_WHAT THE TASK ASKS_. Each line of the listing below must be retyped exactly, with images left out.

*** MATERIAL FOR THIS EXERCISE ***

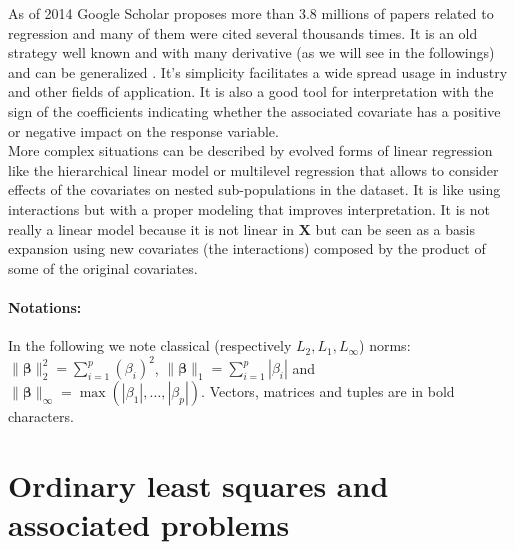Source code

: \documentclass[12pt,a4paper]{report}
\begin{document}
		 As of 2014 Google Scholar proposes more than $3.8$ millions of papers related to regression and many of them were cited several thousands times. It is an old strategy well known and with many derivative (as we will see in the followings) and can be generalized 		 \cite{kiebel2003general,wickens2004general,nelder1972generalized,mccullagh1989generalized}. 
	It's simplicity facilitates a wide spread usage in industry and other fields of application. It is also a good tool for interpretation with the sign of the coefficients indicating whether the associated covariate has a positive or negative impact on the response variable. \\
	
	More complex situations can be described by evolved forms of linear regression like the hierarchical linear model \cite{raudenbush2002hierarchical,woltman2012introduction}  or  multilevel regression \cite{moerbeek2003comparison,maas2004robustness,hox1998multilevel} that allows to consider effects of the covariates on nested sub-populations in the dataset. It is like using interactions but with a proper modeling that improves interpretation. It is not really a linear model because it is not linear in $\boldsymbol{X}$ but can be seen as a basis expansion using new covariates (the interactions) composed by the product of some of the original covariates.
%			
%



\paragraph{Notations:}	
In the following we note classical (respectively $L_2,L_1,L_{\infty}$) norms: $\parallel\boldsymbol{\beta}\parallel_2^2=\sum_{i=1}^p(\beta_i)^2$, $\parallel\boldsymbol{\beta} \parallel_1=\sum_{i=1}^p|\beta_i| $ and $\parallel\boldsymbol{\beta} \parallel_{\infty}=\operatorname{max}(|\beta_1|,\dots,|\beta_p|)$. Vectors, matrices and tuples are in bold characters.
	\section{Ordinary least squares and associated problems}\label{sectionOLS}		%
\end{document}
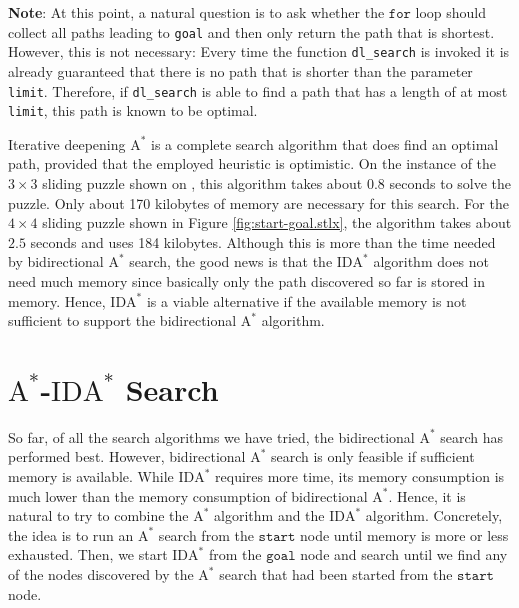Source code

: \begin{enumerate}
      \textbf{Note}: At this point, a natural question is to ask whether the $\texttt{for}$ loop should collect
      all paths leading to \texttt{goal} and then only return the path that is shortest.  However, this is
      not necessary:  Every time the function \texttt{dl\_search} is invoked it is already guaranteed that there
      is no path that is shorter than the parameter \texttt{limit}.  Therefore, if \texttt{dl\_search} is able
      to find a path that has a length of at most \texttt{limit}, this path is known to be optimal.
\end{enumerate}
Iterative deepening $\mathrm{A}^*$ is a complete search algorithm that does find an optimal path, provided that the employed heuristic
is optimistic.  On the instance of the $3 \times 3$ sliding puzzle shown on , this
algorithm takes about $0.8$ seconds to solve the puzzle.  Only about 170 kilobytes of memory are necessary for
this search.  For the $4 \times 4$ sliding puzzle shown in Figure
\ref{fig:start-goal.stlx}, the algorithm 
takes about $2.5$ seconds and uses 184 kilobytes.  Although this is more than the time needed by bidirectional $\mathrm{A}^*$ search,
the good news is that the $\mathrm{IDA}^*$ algorithm does not need much memory since basically only the path
discovered so far is stored in memory.  Hence, $\mathrm{IDA}^*$ is a viable alternative if the available memory
is not sufficient to support the bidirectional $\mathrm{A}^*$ algorithm.

\section{$\mathrm{A}^*$-$\mathrm{IDA}^*$ Search}
So far, of all the search algorithms we have tried, the bidirectional $\mathrm{A}^*$ search has performed best.  However,
bidirectional $\mathrm{A}^*$ search is only feasible if sufficient memory is available.   While
$\mathrm{IDA}^*$ requires more time, its memory consumption is much lower than the memory consumption of
bidirectional $\mathrm{A}^*$.  Hence, it is natural to try to combine the $\mathrm{A}^*$ algorithm and the
$\mathrm{IDA}^*$ algorithm.  Concretely, the
idea is to run an $\mathrm{A}^*$ search from the $\texttt{start}$ node until memory is more or less
exhausted.  Then, we start $\mathrm{IDA}^*$ from the $\texttt{goal}$ node and search until we find any of the
nodes discovered by the $\mathrm{A}^*$ search that had been started from the $\texttt{start}$ node.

*** End of MATERIAL FOR THIS EXERCISE ***

_TASK RESPONSE_.
Source code

: \documentclass[12pt,a4paper]{report}
\begin{document}
		 As of 2014 Google Scholar proposes more than $3.8$ millions of papers related to regression and many of them were cited several thousands times. It is an old strategy well known and with many derivative (as we will see in the followings) and can be generalized 		 \cite{kiebel2003general,wickens2004general,nelder1972generalized,mccullagh1989generalized}. 
	It's simplicity facilitates a wide spread usage in industry and other fields of application. It is also a good tool for interpretation with the sign of the coefficients indicating whether the associated covariate has a positive or negative impact on the response variable. \\
	
	More complex situations can be described by evolved forms of linear regression like the hierarchical linear model \cite{raudenbush2002hierarchical,woltman2012introduction}  or  multilevel regression \cite{moerbeek2003comparison,maas2004robustness,hox1998multilevel} that allows to consider effects of the covariates on nested sub-populations in the dataset. It is like using interactions but with a proper modeling that improves interpretation. It is not really a linear model because it is not linear in $\boldsymbol{X}$ but can be seen as a basis expansion using new covariates (the interactions) composed by the product of some of the original covariates.
%			
%



\paragraph{Notations:}	
In the following we note classical (respectively $L_2,L_1,L_{\infty}$) norms: $\parallel\boldsymbol{\beta}\parallel_2^2=\sum_{i=1}^p(\beta_i)^2$, $\parallel\boldsymbol{\beta} \parallel_1=\sum_{i=1}^p|\beta_i| $ and $\parallel\boldsymbol{\beta} \parallel_{\infty}=\operatorname{max}(|\beta_1|,\dots,|\beta_p|)$. Vectors, matrices and tuples are in bold characters.
	\section{Ordinary least squares and associated problems}\label{sectionOLS}		%
\end{document}
Source code

: \begin{enumerate}
      \textbf{Note}: At this point, a natural question is to ask whether the $\texttt{for}$ loop should collect
      all paths leading to \texttt{goal} and then only return the path that is shortest.  However, this is
      not necessary:  Every time the function \texttt{dl\_search} is invoked it is already guaranteed that there
      is no path that is shorter than the parameter \texttt{limit}.  Therefore, if \texttt{dl\_search} is able
      to find a path that has a length of at most \texttt{limit}, this path is known to be optimal.
\end{enumerate}
Iterative deepening $\mathrm{A}^*$ is a complete search algorithm that does find an optimal path, provided that the employed heuristic
is optimistic.  On the instance of the $3 \times 3$ sliding puzzle shown on , this
algorithm takes about $0.8$ seconds to solve the puzzle.  Only about 170 kilobytes of memory are necessary for
this search.  For the $4 \times 4$ sliding puzzle shown in Figure
\ref{fig:start-goal.stlx}, the algorithm 
takes about $2.5$ seconds and uses 184 kilobytes.  Although this is more than the time needed by bidirectional $\mathrm{A}^*$ search,
the good news is that the $\mathrm{IDA}^*$ algorithm does not need much memory since basically only the path
discovered so far is stored in memory.  Hence, $\mathrm{IDA}^*$ is a viable alternative if the available memory
is not sufficient to support the bidirectional $\mathrm{A}^*$ algorithm.

\section{$\mathrm{A}^*$-$\mathrm{IDA}^*$ Search}
So far, of all the search algorithms we have tried, the bidirectional $\mathrm{A}^*$ search has performed best.  However,
bidirectional $\mathrm{A}^*$ search is only feasible if sufficient memory is available.   While
$\mathrm{IDA}^*$ requires more time, its memory consumption is much lower than the memory consumption of
bidirectional $\mathrm{A}^*$.  Hence, it is natural to try to combine the $\mathrm{A}^*$ algorithm and the
$\mathrm{IDA}^*$ algorithm.  Concretely, the
idea is to run an $\mathrm{A}^*$ search from the $\texttt{start}$ node until memory is more or less
exhausted.  Then, we start $\mathrm{IDA}^*$ from the $\texttt{goal}$ node and search until we find any of the
nodes discovered by the $\mathrm{A}^*$ search that had been started from the $\texttt{start}$ node.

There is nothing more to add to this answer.